### Records provided
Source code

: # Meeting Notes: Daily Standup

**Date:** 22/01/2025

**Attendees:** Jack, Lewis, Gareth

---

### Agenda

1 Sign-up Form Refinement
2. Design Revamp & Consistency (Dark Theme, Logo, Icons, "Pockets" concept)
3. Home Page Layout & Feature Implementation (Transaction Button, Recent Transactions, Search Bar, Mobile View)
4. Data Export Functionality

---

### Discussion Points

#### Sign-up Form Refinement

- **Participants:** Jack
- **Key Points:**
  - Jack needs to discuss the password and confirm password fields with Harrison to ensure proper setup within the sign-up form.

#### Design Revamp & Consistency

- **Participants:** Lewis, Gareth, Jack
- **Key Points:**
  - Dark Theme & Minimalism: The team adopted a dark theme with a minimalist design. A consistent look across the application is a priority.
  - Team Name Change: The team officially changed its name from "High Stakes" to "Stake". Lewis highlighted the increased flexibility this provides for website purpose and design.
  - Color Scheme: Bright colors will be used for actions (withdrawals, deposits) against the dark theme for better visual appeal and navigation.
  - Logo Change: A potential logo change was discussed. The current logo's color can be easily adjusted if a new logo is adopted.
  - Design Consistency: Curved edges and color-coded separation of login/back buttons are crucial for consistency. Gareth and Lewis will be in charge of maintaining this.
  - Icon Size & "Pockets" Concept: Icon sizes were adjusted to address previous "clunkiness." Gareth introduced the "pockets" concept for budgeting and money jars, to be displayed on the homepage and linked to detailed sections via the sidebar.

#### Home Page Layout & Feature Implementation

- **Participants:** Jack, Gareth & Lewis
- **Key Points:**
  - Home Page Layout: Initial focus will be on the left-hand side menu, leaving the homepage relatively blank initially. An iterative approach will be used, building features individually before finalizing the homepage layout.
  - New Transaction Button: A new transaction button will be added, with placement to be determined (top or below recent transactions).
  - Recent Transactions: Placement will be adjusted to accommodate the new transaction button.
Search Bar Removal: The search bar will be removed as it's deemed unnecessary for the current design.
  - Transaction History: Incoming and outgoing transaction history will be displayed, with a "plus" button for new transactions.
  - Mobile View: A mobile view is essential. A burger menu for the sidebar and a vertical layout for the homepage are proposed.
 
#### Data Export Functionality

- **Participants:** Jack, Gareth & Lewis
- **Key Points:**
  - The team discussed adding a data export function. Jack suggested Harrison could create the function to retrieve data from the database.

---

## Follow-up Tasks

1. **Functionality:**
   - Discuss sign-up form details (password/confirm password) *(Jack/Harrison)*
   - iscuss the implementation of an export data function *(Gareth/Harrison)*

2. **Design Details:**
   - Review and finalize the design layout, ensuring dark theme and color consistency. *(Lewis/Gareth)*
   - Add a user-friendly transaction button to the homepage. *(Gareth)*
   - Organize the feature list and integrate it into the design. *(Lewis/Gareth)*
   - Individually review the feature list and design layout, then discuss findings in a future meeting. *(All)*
######
* **Activity**: If a line in the entries above contains "sidebar", report it.

* **Result for this task**:
  - Icon Size & "Pockets" Concept: Icon sizes were adjusted to address previous "clunkiness." Gareth introduced the "pockets" concept for budgeting and money jars, to be displayed on the homepage and linked to detailed sections via the sidebar.
  - Mobile View: A mobile view is essential. A burger menu for the sidebar and a vertical layout for the homepage are proposed.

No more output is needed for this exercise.